La BCE estime que la hausse du chômage, inévitable, et la baisse des revenus qui y sera associée, devrait entraîner une chute généralisée du pouvoir d’achat pour une partie non-négligeable des européens. Mais voilà, le secteur a rappelé à chacun qu’il était essentiel. Ce qui, d’un point de vue purement économique, est très rassurant. En effet, les dépenses de télécommunication (forfaits mobiles et fixes) sont devenues incontournables dans le budget des ménages et aucune économie ne devrait être réalisée sur ce poste de dépense. Chez Moody’s, les craintes d’impayés sont jugées extrêmement modérées et ne devraient pas excéder les 1 % du total des consommateurs. Quelques inquiétudes subsistent
Si les perspectives demeurent rassurantes, quelques inquiétudes planent sur l’avenir du secteur qui, pendant la crise, a révélé son caractère hautement stratégique. Le secteur pâtît encore d’un manque de concentration du fait d’une multiplicité d’opérateurs au sein des pays-membres. S’ils ne sont que 4 aux États-Unis, pour 90 % des parts de marché et 3 en Chine, on en dénombre une centaine en Europe. Ce qui pourrait expliquer la stagnation économique des acteurs européens sur un marché international en mutation constante.
Difficile aussi, dans ce cadre, d’atteindre la masse critique nécessaire pour mobiliser les colossales capacités d’investissement nécessaires au déploiement des réseaux de nouvelle génération, comme la 5G. Sur ce point, les acteurs européens font face au regard suspicieux, voire au véto systématique, de la Commission européenne pour tous les mouvements de concentration sectoriels. Les telcos européens se heurtent aussi au mur réglementaire européen et aux particularités nationales, chaque État disposant de sa propre structure juridique dans ce domaine.

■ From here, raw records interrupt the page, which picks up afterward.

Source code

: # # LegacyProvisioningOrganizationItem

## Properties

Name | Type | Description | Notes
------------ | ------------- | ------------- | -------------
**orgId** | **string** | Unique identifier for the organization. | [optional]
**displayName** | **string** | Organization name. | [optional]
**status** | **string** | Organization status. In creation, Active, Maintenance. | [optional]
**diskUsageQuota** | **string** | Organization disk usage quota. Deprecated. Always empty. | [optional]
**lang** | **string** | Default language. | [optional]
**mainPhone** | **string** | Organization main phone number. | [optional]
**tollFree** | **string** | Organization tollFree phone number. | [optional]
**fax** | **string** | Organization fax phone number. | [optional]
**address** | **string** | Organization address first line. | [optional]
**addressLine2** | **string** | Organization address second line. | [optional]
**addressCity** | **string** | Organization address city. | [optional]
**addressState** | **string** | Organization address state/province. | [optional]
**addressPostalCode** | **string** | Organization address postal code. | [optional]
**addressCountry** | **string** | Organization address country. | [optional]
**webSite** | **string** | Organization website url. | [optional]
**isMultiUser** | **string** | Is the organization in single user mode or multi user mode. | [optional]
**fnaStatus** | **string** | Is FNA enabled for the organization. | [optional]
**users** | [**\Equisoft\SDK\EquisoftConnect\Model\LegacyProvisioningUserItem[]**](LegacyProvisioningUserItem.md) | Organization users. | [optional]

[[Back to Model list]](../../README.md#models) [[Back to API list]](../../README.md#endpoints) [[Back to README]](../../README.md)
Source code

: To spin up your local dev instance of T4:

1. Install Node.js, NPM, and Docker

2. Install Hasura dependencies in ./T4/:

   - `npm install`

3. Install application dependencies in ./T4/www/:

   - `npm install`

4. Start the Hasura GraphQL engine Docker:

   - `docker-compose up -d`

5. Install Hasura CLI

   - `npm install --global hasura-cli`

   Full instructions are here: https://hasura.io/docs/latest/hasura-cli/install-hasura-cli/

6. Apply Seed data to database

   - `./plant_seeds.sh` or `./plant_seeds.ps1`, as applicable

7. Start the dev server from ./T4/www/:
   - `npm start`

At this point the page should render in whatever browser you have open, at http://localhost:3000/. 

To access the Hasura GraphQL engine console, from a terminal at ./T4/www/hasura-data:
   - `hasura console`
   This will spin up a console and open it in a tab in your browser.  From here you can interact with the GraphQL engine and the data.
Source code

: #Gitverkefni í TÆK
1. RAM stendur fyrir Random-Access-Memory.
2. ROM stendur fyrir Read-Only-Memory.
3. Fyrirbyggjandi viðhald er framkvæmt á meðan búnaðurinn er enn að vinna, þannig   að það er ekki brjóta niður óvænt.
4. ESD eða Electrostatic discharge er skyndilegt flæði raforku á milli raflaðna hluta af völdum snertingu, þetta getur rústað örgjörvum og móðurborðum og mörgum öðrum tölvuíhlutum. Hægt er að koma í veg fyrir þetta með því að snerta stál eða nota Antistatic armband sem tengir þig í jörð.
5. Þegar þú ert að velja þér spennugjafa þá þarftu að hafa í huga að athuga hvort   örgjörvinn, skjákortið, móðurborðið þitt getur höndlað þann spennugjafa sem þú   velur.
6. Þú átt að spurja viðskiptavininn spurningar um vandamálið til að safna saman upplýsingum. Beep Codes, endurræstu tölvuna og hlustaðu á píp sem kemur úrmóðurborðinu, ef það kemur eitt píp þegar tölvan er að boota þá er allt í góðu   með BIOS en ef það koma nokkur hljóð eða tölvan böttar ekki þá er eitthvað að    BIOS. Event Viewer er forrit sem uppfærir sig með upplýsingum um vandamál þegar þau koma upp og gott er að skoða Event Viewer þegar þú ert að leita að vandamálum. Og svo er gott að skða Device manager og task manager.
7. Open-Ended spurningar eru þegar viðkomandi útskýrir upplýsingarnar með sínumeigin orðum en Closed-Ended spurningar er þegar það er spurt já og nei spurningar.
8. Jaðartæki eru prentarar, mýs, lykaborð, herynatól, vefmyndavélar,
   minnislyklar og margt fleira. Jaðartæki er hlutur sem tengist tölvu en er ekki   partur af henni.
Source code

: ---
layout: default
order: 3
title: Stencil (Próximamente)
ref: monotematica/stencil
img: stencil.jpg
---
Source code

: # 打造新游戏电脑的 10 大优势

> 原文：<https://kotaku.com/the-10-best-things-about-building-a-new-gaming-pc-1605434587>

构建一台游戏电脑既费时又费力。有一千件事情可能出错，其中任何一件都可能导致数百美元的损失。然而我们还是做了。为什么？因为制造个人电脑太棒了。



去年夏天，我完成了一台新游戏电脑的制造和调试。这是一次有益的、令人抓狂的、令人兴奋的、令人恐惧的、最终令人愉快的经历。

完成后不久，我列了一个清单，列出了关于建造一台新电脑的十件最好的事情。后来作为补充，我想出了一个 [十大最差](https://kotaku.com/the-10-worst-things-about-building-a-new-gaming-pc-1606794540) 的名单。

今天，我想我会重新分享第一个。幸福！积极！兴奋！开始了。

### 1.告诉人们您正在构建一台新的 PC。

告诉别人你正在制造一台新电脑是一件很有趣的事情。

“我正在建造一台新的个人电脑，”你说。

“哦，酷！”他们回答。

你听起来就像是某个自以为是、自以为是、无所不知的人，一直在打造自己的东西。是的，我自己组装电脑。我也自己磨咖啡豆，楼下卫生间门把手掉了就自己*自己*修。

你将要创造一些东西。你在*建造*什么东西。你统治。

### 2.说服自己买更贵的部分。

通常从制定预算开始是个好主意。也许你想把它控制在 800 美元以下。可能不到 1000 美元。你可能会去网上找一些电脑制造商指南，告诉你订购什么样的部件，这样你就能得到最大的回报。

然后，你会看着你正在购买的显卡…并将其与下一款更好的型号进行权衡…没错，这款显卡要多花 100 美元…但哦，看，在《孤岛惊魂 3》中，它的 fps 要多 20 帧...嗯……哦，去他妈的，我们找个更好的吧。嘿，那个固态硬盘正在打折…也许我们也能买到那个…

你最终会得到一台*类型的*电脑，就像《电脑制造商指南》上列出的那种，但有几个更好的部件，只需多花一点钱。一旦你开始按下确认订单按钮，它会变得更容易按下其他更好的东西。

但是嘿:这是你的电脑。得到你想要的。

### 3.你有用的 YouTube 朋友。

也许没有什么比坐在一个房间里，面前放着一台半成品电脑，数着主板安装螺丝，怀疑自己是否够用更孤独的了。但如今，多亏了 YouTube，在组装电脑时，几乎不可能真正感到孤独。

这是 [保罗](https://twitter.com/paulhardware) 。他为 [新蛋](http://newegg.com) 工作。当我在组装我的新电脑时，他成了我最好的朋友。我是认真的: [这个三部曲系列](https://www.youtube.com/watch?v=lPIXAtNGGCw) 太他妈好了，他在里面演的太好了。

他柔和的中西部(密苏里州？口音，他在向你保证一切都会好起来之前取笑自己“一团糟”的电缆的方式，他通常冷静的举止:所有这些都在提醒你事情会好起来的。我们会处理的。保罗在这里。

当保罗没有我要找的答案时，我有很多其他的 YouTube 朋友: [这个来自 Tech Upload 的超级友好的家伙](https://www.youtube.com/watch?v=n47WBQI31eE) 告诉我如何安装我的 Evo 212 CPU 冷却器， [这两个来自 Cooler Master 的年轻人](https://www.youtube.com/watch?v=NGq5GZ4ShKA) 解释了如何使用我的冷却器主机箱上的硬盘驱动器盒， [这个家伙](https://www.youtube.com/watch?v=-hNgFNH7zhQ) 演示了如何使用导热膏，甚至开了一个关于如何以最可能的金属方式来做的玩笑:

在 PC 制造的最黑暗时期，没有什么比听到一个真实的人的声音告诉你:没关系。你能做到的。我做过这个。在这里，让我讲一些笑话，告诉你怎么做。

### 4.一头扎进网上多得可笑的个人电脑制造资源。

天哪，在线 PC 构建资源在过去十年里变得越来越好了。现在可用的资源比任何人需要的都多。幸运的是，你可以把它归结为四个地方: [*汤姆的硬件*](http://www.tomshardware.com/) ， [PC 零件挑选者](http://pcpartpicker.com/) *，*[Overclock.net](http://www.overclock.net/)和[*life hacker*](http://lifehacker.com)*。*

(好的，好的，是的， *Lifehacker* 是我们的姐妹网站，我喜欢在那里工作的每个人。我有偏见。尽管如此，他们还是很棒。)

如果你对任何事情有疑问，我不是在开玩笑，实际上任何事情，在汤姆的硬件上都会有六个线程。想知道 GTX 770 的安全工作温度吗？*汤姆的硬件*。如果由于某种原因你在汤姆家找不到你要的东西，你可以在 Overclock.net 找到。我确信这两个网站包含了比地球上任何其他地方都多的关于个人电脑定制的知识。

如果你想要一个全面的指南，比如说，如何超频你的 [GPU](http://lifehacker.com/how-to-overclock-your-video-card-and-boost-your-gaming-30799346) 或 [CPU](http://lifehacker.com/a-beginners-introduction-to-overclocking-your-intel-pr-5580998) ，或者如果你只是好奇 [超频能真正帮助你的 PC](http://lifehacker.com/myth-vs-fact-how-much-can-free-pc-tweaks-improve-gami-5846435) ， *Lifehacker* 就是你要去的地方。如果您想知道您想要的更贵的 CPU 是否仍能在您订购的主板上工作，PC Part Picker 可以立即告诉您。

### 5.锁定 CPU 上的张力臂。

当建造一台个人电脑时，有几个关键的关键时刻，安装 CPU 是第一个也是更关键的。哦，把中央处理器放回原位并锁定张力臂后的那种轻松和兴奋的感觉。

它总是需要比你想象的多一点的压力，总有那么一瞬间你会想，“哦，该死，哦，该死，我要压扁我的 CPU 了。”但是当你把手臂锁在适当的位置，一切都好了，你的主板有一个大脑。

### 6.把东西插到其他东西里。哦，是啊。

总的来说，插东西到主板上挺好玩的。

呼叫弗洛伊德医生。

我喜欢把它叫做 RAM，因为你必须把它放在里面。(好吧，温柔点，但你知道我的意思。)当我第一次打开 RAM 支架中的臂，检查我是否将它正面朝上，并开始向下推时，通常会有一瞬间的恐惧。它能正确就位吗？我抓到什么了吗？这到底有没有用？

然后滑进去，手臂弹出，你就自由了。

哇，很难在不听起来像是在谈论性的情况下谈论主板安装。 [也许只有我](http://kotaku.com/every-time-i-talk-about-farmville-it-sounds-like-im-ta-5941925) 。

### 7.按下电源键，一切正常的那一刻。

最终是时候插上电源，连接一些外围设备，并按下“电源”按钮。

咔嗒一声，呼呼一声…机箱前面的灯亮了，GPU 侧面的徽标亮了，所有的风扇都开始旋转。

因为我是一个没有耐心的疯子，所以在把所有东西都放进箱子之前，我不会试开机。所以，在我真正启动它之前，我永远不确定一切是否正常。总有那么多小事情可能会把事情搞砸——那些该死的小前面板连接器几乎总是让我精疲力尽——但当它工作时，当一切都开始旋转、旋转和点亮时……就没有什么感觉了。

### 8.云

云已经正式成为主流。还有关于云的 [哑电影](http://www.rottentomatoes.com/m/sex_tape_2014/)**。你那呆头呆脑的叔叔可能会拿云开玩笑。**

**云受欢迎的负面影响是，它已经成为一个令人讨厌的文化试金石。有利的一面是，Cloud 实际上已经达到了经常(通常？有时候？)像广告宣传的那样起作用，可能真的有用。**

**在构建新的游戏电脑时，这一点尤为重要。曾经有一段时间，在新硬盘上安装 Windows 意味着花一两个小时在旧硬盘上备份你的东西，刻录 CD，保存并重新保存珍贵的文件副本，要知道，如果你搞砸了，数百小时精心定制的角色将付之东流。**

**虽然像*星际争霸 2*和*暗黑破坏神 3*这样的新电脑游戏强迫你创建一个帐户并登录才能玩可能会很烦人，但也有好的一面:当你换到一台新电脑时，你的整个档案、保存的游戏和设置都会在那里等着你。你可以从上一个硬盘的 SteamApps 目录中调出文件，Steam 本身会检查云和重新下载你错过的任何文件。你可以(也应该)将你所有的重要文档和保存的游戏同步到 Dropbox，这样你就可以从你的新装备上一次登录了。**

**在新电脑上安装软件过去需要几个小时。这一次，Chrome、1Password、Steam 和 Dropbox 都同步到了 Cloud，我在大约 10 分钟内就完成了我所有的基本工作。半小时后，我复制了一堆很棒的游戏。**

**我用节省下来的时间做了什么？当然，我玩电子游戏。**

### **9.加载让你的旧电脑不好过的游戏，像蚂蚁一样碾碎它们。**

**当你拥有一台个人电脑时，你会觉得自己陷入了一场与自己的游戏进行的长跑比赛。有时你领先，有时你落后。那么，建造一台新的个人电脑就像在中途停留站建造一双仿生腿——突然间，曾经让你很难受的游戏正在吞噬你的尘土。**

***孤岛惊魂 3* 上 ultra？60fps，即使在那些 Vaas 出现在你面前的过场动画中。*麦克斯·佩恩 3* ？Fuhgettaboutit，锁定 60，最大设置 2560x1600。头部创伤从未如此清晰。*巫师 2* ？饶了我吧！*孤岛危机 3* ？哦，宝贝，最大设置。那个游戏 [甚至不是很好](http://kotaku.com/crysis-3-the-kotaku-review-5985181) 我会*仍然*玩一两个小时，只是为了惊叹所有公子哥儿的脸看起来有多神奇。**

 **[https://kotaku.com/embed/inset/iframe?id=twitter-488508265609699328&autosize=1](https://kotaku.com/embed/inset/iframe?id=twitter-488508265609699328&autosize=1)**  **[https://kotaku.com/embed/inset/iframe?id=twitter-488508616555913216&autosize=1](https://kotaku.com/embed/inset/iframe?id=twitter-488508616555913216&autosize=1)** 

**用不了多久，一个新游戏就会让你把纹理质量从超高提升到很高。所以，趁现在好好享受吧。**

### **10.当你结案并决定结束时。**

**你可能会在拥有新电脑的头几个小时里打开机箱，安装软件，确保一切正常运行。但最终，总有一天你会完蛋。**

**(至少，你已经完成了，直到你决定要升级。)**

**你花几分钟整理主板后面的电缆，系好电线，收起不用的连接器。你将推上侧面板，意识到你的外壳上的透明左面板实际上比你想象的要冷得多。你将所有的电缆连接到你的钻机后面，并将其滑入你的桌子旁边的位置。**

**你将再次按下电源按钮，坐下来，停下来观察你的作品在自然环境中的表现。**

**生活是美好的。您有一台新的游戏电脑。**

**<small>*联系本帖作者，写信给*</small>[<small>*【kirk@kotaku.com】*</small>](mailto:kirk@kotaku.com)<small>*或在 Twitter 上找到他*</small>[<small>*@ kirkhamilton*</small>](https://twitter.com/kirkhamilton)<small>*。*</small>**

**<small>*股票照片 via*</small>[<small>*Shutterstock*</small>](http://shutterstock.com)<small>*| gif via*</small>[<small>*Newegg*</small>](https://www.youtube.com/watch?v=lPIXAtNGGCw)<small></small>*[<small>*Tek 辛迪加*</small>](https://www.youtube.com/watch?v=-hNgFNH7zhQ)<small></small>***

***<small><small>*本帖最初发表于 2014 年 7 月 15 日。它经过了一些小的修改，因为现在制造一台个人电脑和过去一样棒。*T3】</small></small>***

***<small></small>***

Dans un contexte troublé, le secteur des télécoms est, sans doute, l’un de ceux s’en étant le mieux sorti. Grâce à son caractère essentiel sans doute, mais aussi du fait de la solidité technologique des infrastructures et de la bonne résilience des acteurs aux chocs exogènes. Des prévisions rassurantes qu’assombrissent certaines inquiétudes dans un contexte où le secteur fait face à une concurrence chinoise et américaine toujours plus offensive.